◆ Entries provided

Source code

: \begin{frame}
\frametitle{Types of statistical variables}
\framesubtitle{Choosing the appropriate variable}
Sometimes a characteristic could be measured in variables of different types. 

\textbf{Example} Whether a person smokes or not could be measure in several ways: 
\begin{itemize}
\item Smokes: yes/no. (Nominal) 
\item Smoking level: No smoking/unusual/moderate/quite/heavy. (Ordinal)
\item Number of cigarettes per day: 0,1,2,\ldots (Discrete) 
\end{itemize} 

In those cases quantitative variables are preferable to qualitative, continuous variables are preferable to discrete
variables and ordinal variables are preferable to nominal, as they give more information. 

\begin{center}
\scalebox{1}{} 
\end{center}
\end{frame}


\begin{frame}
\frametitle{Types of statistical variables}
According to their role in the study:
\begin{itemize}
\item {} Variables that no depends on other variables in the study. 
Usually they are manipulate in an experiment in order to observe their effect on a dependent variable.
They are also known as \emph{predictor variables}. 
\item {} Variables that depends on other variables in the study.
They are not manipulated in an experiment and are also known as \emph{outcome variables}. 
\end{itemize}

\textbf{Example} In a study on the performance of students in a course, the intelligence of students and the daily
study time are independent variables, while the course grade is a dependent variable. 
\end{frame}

...

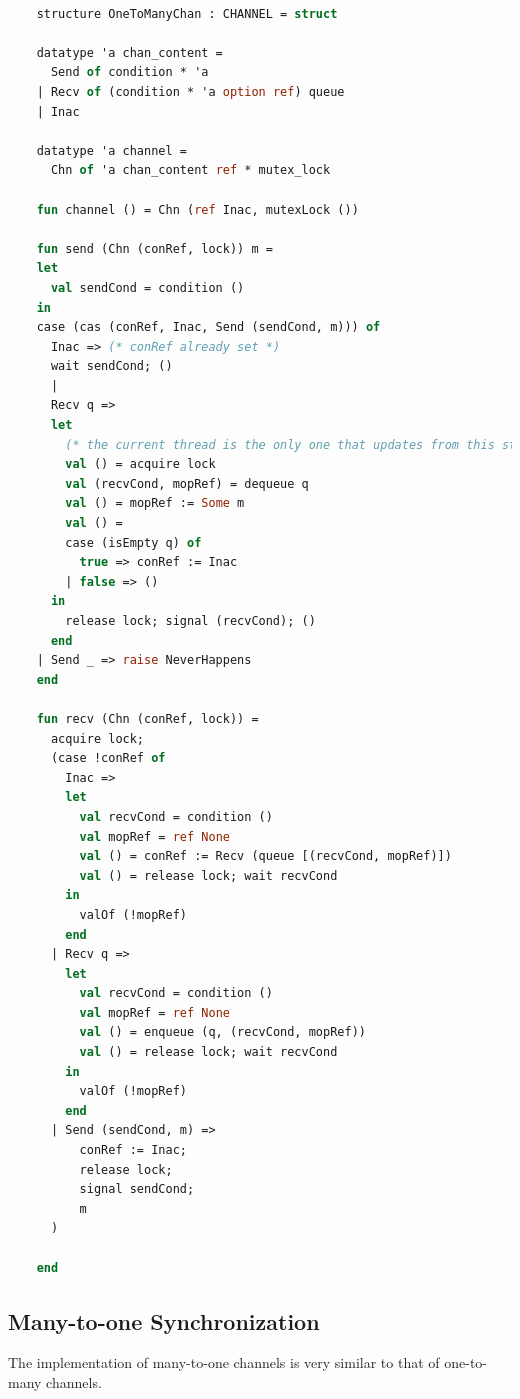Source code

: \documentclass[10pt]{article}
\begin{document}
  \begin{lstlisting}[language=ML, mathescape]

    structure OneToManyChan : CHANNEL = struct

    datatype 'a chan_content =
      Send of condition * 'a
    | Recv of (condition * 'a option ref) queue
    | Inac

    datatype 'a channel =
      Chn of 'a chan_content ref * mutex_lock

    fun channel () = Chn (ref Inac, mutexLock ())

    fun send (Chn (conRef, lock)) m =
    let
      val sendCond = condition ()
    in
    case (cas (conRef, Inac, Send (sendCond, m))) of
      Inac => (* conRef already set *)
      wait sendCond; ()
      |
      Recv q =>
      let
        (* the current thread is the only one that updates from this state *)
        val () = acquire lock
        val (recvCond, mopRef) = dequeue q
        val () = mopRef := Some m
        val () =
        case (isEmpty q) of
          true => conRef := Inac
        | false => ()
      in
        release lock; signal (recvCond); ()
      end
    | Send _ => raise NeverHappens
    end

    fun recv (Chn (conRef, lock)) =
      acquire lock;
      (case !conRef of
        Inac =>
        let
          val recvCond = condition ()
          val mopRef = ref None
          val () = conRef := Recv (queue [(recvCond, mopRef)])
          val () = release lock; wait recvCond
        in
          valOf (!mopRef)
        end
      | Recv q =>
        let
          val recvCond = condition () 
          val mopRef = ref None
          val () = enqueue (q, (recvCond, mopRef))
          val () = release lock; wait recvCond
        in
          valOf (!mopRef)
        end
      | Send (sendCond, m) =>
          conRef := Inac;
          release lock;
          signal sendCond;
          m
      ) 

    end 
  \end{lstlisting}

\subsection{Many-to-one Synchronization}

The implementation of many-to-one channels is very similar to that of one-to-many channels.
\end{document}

◆ Prompt
The lines that contain the word "sendCond" are wanted; copy each of them from the records.

◆ The answer
      val sendCond = condition ()
    case (cas (conRef, Inac, Send (sendCond, m))) of
      wait sendCond; ()
      | Send (sendCond, m) =>
          signal sendCond;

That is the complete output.